▶ _Brief_
Every line in the records below with the string "consider" needs to be copied out.
<<<<
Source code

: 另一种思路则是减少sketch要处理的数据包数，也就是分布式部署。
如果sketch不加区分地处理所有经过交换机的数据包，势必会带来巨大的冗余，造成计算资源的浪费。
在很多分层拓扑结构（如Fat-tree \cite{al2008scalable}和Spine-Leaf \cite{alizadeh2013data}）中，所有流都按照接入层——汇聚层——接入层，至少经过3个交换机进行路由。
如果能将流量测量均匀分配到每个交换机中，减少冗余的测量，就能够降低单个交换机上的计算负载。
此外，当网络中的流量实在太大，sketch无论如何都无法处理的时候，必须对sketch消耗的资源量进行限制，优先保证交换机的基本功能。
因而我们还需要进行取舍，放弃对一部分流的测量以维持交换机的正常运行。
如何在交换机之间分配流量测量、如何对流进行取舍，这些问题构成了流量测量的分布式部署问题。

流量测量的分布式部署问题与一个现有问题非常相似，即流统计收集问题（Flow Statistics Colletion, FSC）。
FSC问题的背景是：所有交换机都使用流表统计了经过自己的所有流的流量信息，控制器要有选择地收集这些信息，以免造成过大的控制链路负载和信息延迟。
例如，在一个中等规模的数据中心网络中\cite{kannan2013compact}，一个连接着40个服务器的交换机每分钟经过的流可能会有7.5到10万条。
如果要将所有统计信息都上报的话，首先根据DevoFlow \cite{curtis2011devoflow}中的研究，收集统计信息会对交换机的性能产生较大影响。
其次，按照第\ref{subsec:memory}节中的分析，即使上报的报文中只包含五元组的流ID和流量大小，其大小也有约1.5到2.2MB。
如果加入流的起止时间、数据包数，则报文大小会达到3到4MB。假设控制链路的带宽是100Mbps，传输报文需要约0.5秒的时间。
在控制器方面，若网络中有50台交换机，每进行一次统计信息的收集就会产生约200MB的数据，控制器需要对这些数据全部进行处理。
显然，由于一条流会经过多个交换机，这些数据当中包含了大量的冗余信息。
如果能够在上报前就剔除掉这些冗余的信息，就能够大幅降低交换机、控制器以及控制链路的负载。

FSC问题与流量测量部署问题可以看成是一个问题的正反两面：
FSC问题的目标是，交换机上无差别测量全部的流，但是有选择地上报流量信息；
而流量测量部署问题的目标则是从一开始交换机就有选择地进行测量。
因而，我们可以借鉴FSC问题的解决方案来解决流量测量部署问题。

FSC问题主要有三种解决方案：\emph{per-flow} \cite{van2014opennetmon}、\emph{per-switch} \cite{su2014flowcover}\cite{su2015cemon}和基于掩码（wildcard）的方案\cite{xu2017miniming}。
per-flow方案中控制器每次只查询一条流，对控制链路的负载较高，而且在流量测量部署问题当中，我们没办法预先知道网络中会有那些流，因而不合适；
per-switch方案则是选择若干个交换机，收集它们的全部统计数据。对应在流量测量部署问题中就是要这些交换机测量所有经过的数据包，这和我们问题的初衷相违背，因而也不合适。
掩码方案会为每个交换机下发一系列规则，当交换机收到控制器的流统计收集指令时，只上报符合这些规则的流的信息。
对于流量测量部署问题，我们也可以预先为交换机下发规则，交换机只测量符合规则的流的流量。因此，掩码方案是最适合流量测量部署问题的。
>>>>
<<<<
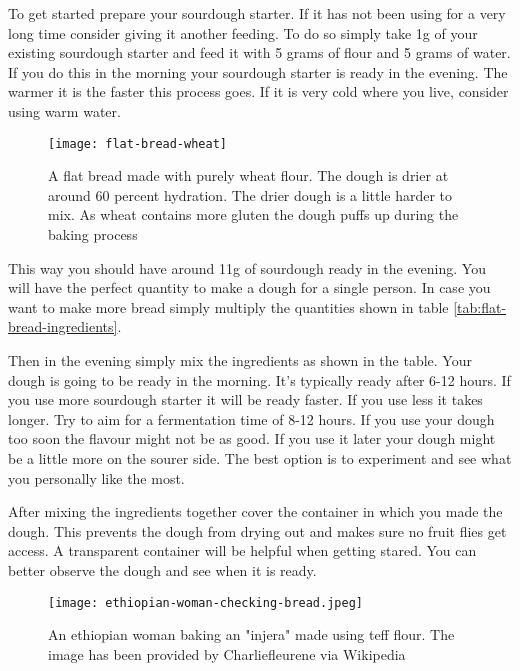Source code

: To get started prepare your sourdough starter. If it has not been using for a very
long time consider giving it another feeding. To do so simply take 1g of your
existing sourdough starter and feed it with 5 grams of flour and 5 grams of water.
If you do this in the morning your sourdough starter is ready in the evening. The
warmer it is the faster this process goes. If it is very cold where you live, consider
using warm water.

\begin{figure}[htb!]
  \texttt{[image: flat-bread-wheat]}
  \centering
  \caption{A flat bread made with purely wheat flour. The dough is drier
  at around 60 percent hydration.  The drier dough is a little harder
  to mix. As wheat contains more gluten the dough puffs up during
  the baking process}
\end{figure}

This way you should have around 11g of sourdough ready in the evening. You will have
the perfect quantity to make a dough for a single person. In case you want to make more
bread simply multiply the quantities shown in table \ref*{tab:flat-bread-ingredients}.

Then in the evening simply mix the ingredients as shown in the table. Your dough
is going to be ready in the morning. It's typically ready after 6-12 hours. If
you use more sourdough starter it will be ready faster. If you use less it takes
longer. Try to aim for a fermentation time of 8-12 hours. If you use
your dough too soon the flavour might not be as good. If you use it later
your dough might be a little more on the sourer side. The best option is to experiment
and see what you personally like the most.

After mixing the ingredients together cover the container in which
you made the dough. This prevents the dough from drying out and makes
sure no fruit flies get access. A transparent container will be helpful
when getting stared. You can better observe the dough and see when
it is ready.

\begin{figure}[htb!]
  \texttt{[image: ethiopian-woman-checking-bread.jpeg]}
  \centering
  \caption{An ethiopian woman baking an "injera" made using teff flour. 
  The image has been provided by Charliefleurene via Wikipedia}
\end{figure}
>>>>
▶ _Finished exercise_
long time consider giving it another feeding. To do so simply take 1g of your
warmer it is the faster this process goes. If it is very cold where you live, consider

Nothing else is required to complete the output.